Stored data:
----------------

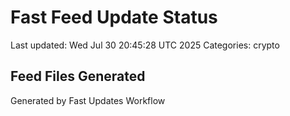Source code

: # Fast Feed Update Status
Last updated: Wed Jul 30 20:45:28 UTC 2025
Categories: crypto

## Feed Files Generated

Generated by Fast Updates Workflow
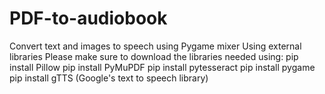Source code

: # PDF-to-audiobook
Convert text and images to speech using Pygame mixer
Using external libraries
Please make sure to download the libraries needed using:
pip install Pillow
pip install PyMuPDF
pip install pytesseract
pip install pygame
pip install gTTS (Google's text to speech library)
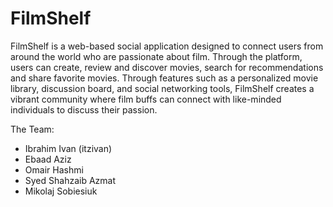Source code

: # FilmShelf

FilmShelf is a web-based social application designed to connect users from around the world who are passionate about film. Through the platform, users can create, review and discover movies, search for recommendations and share favorite movies. Through features such as a personalized movie library, discussion board, and social networking tools, FilmShelf creates a vibrant community where film buffs can connect with like-minded individuals to discuss their passion.

The Team:

* Ibrahim Ivan (itzivan)
* Ebaad Aziz 
* Omair Hashmi
* Syed Shahzaib Azmat
* Mikolaj Sobiesiuk

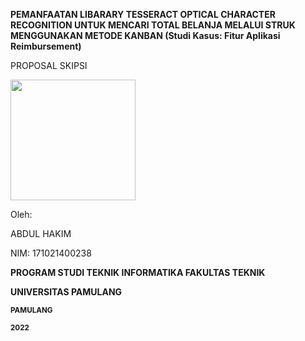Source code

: **PEMANFAATAN LIBARARY TESSERACT OPTICAL CHARACTER RECOGNITION UNTUK
MENCARI TOTAL BELANJA MELALUI STRUK MENGGUNAKAN METODE KANBAN (Studi
Kasus: Fitur Aplikasi Reimbursement)**

PROPOSAL SKIPSI

<img src="media/image1.png" style="width:2.08056in;height:2.01181in" />

Oleh:

ABDUL HAKIM

NIM: 171021400238

**PROGRAM STUDI TEKNIK INFORMATIKA FAKULTAS TEKNIK**

**UNIVERSITAS PAMULANG**

**<sub>PAMULANG</sub>**

**<sub>2022­</sub>**
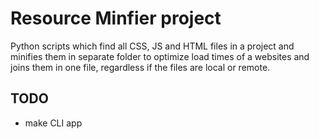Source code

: # Resource Minfier project
Python scripts which find all CSS, JS and HTML files in a project and minifies them in separate folder to optimize load times of a websites and joins them in one file, regardless if the files are local or remote.

## TODO
- make CLI app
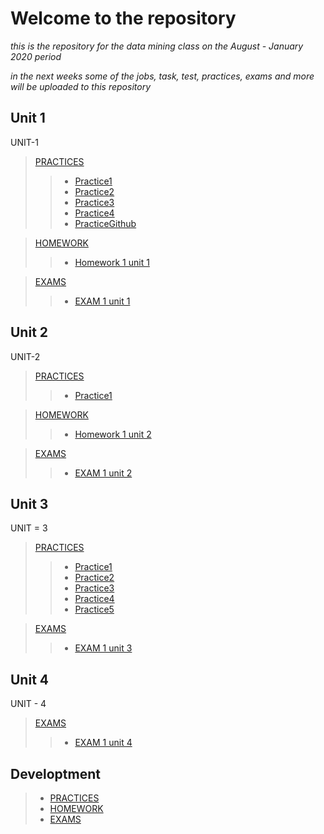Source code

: 
# Welcome to the repository

_this is the repository for the data mining class on the August - January 2020 period_

_in the next weeks some of the jobs, task, test, practices, exams and more will be uploaded to this repository_

## Unit 1

UNIT-1

>[PRACTICES](https://github.com/Israel-quintero-navarro/Data-Mining-AG-JAN2020/tree/UNIT-1/PRACTIES)
>>* [Practice1](https://github.com/Israel-quintero-navarro/Data-Mining-AG-JAN2020/blob/UNIT-1/PRACTIES/Practice1.md)
>>* [Practice2](https://github.com/Israel-quintero-navarro/Data-Mining-AG-JAN2020/blob/UNIT-1/PRACTIES/Practice2.md)
>>* [Practice3](https://github.com/Israel-quintero-navarro/Data-Mining-AG-JAN2020/blob/UNIT-1/PRACTIES/Practice3.md)
>>* [Practice4](https://github.com/Israel-quintero-navarro/Data-Mining-AG-JAN2020/blob/UNIT-1/PRACTIES/Practice4.md)
>>* [PracticeGithub](https://github.com/Israel-quintero-navarro/Data-Mining-AG-JAN2020/blob/UNIT-1/PRACTIES/PracticeGitHub.md)

>[HOMEWORK](https://github.com/Israel-quintero-navarro/Data-Mining-AG-JAN2020/tree/UNIT-1/HOMEWORKS)
>>* [Homework 1 unit 1](https://github.com/Israel-quintero-navarro/Data-Mining-AG-JAN2020/blob/UNIT-1/HOMEWORKS/Homework1U1.md)

>[EXAMS](https://github.com/Israel-quintero-navarro/Data-Mining-AG-JAN2020/tree/UNIT-1/EXAMS)
>>* [EXAM 1 unit 1](https://github.com/Israel-quintero-navarro/Data-Mining-AG-JAN2020/blob/UNIT-1/EXAMS/ExamUnit1.md
)

## Unit 2

UNIT-2

>[PRACTICES](https://github.com/Israel-quintero-navarro/Data-Mining-AG-JAN2020/tree/UNIT-2/PRACTIES)
>>* [Practice1](https://github.com/Israel-quintero-navarro/Data-Mining-AG-JAN2020/blob/UNIT-2/PRACTIES/Practice1U2.md)

>[HOMEWORK](https://github.com/Israel-quintero-navarro/Data-Mining-AG-JAN2020/tree/UNIT-2/HOMEWORKS)
>>* [Homework 1 unit 2](https://github.com/Israel-quintero-navarro/Data-Mining-AG-JAN2020/blob/UNIT-2/HOMEWORKS/Homework1U2.md)

>[EXAMS](https://github.com/Israel-quintero-navarro/Data-Mining-AG-JAN2020/tree/UNIT-2/Exam)
>>* [EXAM 1 unit 2](https://github.com/Israel-quintero-navarro/Data-Mining-AG-JAN2020/blob/UNIT-2/Exam/ExamU2.md)

## Unit 3

UNIT = 3

>[PRACTICES](https://github.com/Israel-quintero-navarro/Data-Mining-AG-JAN2020/tree/UNIT-3/PRACTIES)
>>* [Practice1](https://github.com/Israel-quintero-navarro/Data-Mining-AG-JAN2020/blob/UNIT-3/PRACTIES/Practice%201%20U3.md)
>>* [Practice2](https://github.com/Israel-quintero-navarro/Data-Mining-AG-JAN2020/blob/UNIT-3/PRACTIES/Practice%202%20U3.md)
>>* [Practice3](https://github.com/Israel-quintero-navarro/Data-Mining-AG-JAN2020/blob/UNIT-3/PRACTIES/Practice%203%20U3.md)
>>* [Practice4](https://github.com/Israel-quintero-navarro/Data-Mining-AG-JAN2020/blob/UNIT-3/PRACTIES/Practice%204%20U3.md)
>>* [Practice5](https://github.com/Israel-quintero-navarro/Data-Mining-AG-JAN2020/blob/UNIT-3/PRACTIES/Practice%205%20U3.md)

>[EXAMS](https://github.com/Israel-quintero-navarro/Data-Mining-AG-JAN2020/tree/UNIT-3/EXAMS)
>>* [EXAM 1 unit 3](https://github.com/Israel-quintero-navarro/Data-Mining-AG-JAN2020/blob/UNIT-3/EXAMS/Evaluation%20U3.md)

## Unit 4

UNIT - 4

>[EXAMS](https://github.com/Israel-quintero-navarro/Data-Mining-AG-JAN2020/tree/UNIT-3/EXAMS)
>>* [EXAM 1 unit 4](https://github.com/Israel-quintero-navarro/Data-Mining-AG-JAN2020/blob/UNIT-4/EXAMS/Evaluation%20U4.md)

## Developtment

> * [PRACTICES](https://github.com/Israel-quintero-navarro/Data-Mining-AG-JAN2020/tree/UNIT-2/PRACTIES)
> * [HOMEWORK](https://github.com/Israel-quintero-navarro/Data-Mining-AG-JAN2020/tree/Developtment/HOMEWORKS)
> * [EXAMS](https://github.com/Israel-quintero-navarro/Data-Mining-AG-JAN2020/tree/Developtment/EXAMS)
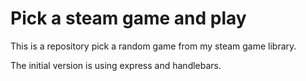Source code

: # Pick a steam game and play

This is a repository pick a random game from my steam game library.

The initial version is using express and handlebars.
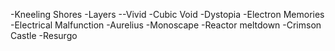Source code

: -Kneeling Shores
-Layers
--Vivid
-Cubic Void
-Dystopia
-Electron Memories
-Electrical Malfunction 
-Aurelius
-Monoscape
-Reactor meltdown
-Crimson Castle
-Resurgo
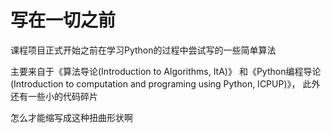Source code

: # 写在一切之前

课程项目正式开始之前在学习Python的过程中尝试写的一些简单算法  

主要来自于《算法导论(Introduction to Algorithms, ItA)》
和《Python编程导论(Introduction to computation and programing using Python, ICPUP)》，
此外还有一些小的代码碎片  

怎么才能缩写成这种扭曲形状啊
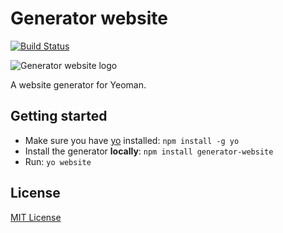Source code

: # Generator website
[![Build Status](https://secure.travis-ci.org/roman01la/generator-website.png?branch=master)](https://travis-ci.org/roman01la/generator-website)

![Generator website logo](https://raw.github.com/roman01la/generator-website/master/logo.png)

A website generator for Yeoman.

## Getting started
- Make sure you have [yo](https://github.com/yeoman/yo) installed:
    `npm install -g yo`
- Install the generator **locally**: `npm install generator-website`
- Run: `yo website`

## License
[MIT License](http://en.wikipedia.org/wiki/MIT_License)
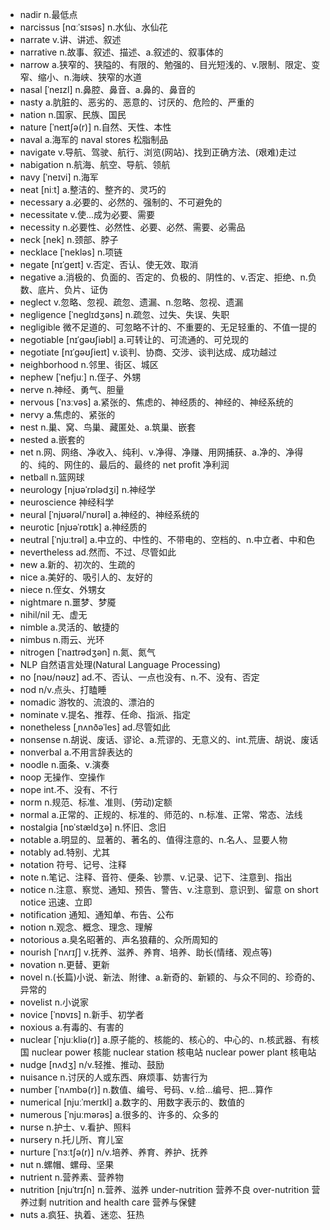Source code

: - nadir n.最低点
- narcissus [nɑːˈsɪsəs] n.水仙、水仙花
- narrate v.讲、讲述、叙述
- narrative n.故事、叙述、描述、a.叙述的、叙事体的
- narrow a.狭窄的、狭隘的、有限的、勉强的、目光短浅的、v.限制、限定、变窄、缩小、n.海峡、狭窄的水道
- nasal [ˈneɪzl] n.鼻腔、鼻音、a.鼻的、鼻音的
- nasty a.肮脏的、恶劣的、恶意的、讨厌的、危险的、严重的
- nation n.国家、民族、国民
- nature [ˈneɪtʃə(r)] n.自然、天性、本性
- naval a.海军的  naval stores 松脂制品
- navigate v.导航、驾驶、航行、浏览(网站)、找到正确方法、(艰难)走过
- nabigation n.航海、航空、导航、领航
- navy [ˈneɪvi] n.海军
- neat [niːt] a.整洁的、整齐的、灵巧的
- necessary a.必要的、必然的、强制的、不可避免的
- necessitate v.使...成为必要、需要
- necessity n.必要性、必然性、必要、必然、需要、必需品
- neck [nek] n.颈部、脖子
- necklace [ˈnekləs] n.项链
- negate [nɪˈɡeɪt] v.否定、否认、使无效、取消
- negative a.消极的、负面的、否定的、负极的、阴性的、v.否定、拒绝、n.负数、底片、负片、证伪
- neglect v.忽略、忽视、疏忽、遗漏、n.忽略、忽视、遗漏
- negligence [ˈneɡlɪdʒəns] n.疏忽、过失、失误、失职
- negligible 微不足道的、可忽略不计的、不重要的、无足轻重的、不值一提的
- negotiable [nɪˈɡəʊʃiəbl] a.可转让的、可流通的、可兑现的
- negotiate [nɪˈɡəʊʃieɪt] v.谈判、协商、交涉、谈判达成、成功越过
- neighborhood n.邻里、街区、城区
- nephew [ˈnefjuː] n.侄子、外甥
- nerve n.神经、勇气、胆量
- nervous [ˈnɜːvəs] a.紧张的、焦虑的、神经质的、神经的、神经系统的
- nervy a.焦虑的、紧张的
- nest n.巢、窝、鸟巢、藏匿处、a.筑巢、嵌套 
- nested a.嵌套的
- net n.网、网络、净收入、纯利、v.净得、净赚、用网捕获、a.净的、净得的、纯的、网住的、最后的、最终的  net profit 净利润
- netball n.篮网球
- neurology [njʊəˈrɒlədʒi] n.神经学
- neuroscience 神经科学
- neural [ˈnjʊərəl/ˈnʊrəl] a.神经的、神经系统的
- neurotic [njʊəˈrɒtɪk] a.神经质的
- neutral [ˈnjuːtrəl] a.中立的、中性的、不带电的、空档的、n.中立者、中和色
- nevertheless ad.然而、不过、尽管如此
- new a.新的、初次的、生疏的
- nice a.美好的、吸引人的、友好的
- niece n.侄女、外甥女
- nightmare n.噩梦、梦魇
- nihil/nil 无、虚无
- nimble a.灵活的、敏捷的
- nimbus n.雨云、光环
- nitrogen [ˈnaɪtrədʒən] n.氮、氮气
- NLP 自然语言处理(Natural Language Processing)
- no [nəʊ/nəʊz] ad.不、否认、一点也没有、n.不、没有、否定
- nod n/v.点头、打瞌睡
- nomadic 游牧的、流浪的、漂泊的
- nominate v.提名、推荐、任命、指派、指定
- nonetheless [ˌnʌnðəˈles] ad.尽管如此
- nonsense n.胡说、废话、谬论、a.荒谬的、无意义的、int.荒唐、胡说、废话
- nonverbal a.不用言辞表达的
- noodle n.面条、v.演奏
- noop 无操作、空操作
- nope int.不、没有、不行
- norm n.规范、标准、准则、(劳动)定额
- normal a.正常的、正规的、标准的、师范的、n.标准、正常、常态、法线
- nostalgia [nɒˈstældʒə] n.怀旧、念旧
- notable a.明显的、显著的、著名的、值得注意的、n.名人、显要人物
- notably ad.特别、尤其
- notation 符号、记号、注释
- note n.笔记、注释、音符、便条、钞票、v.记录、记下、注意到、指出
- notice n.注意、察觉、通知、预告、警告、v.注意到、意识到、留意  on short notice 迅速、立即
- notification 通知、通知单、布告、公布
- notion n.观念、概念、理念、理解
- notorious a.臭名昭著的、声名狼藉的、众所周知的
- nourish [ˈnʌrɪʃ] v.抚养、滋养、养育、培养、助长(情绪、观点等)
- novation n.更替、更新
- novel n.(长篇)小说、新法、附律、a.新奇的、新颖的、与众不同的、珍奇的、异常的
- novelist n.小说家
- novice [ˈnɒvɪs] n.新手、初学者
- noxious a.有毒的、有害的
- nuclear [ˈnjuːkliə(r)] a.原子能的、核能的、核心的、中心的、n.核武器、有核国  nuclear power 核能  nuclear station 核电站  nuclear power plant 核电站
- nudge [nʌdʒ] n/v.轻推、推动、鼓励
- nuisance n.讨厌的人或东西、麻烦事、妨害行为
- number [ˈnʌmbə(r)] n.数值、编号、号码、v.给...编号、把...算作
- numerical [njuːˈmerɪkl] a.数字的、用数字表示的、数值的
- numerous [ˈnjuːmərəs] a.很多的、许多的、众多的
- nurse n.护士、v.看护、照料
- nursery n.托儿所、育儿室
- nurture [ˈnɜːtʃə(r)] n/v.培养、养育、养护、抚养
- nut n.螺帽、螺母、坚果
- nutrient n.营养素、营养物
- nutrition [njuˈtrɪʃn] n.营养、滋养  under-nutrition 营养不良  over-nutrition 营养过剩  nutrition and health care 营养与保健
- nuts a.疯狂、执着、迷恋、狂热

----------------

What to produce:
For the word "Developtment", find every line in the data that holds it and copy that line.

Output of the exercise:
## Developtment
> * [HOMEWORK](https://github.com/Israel-quintero-navarro/Data-Mining-AG-JAN2020/tree/Developtment/HOMEWORKS)
> * [EXAMS](https://github.com/Israel-quintero-navarro/Data-Mining-AG-JAN2020/tree/Developtment/EXAMS)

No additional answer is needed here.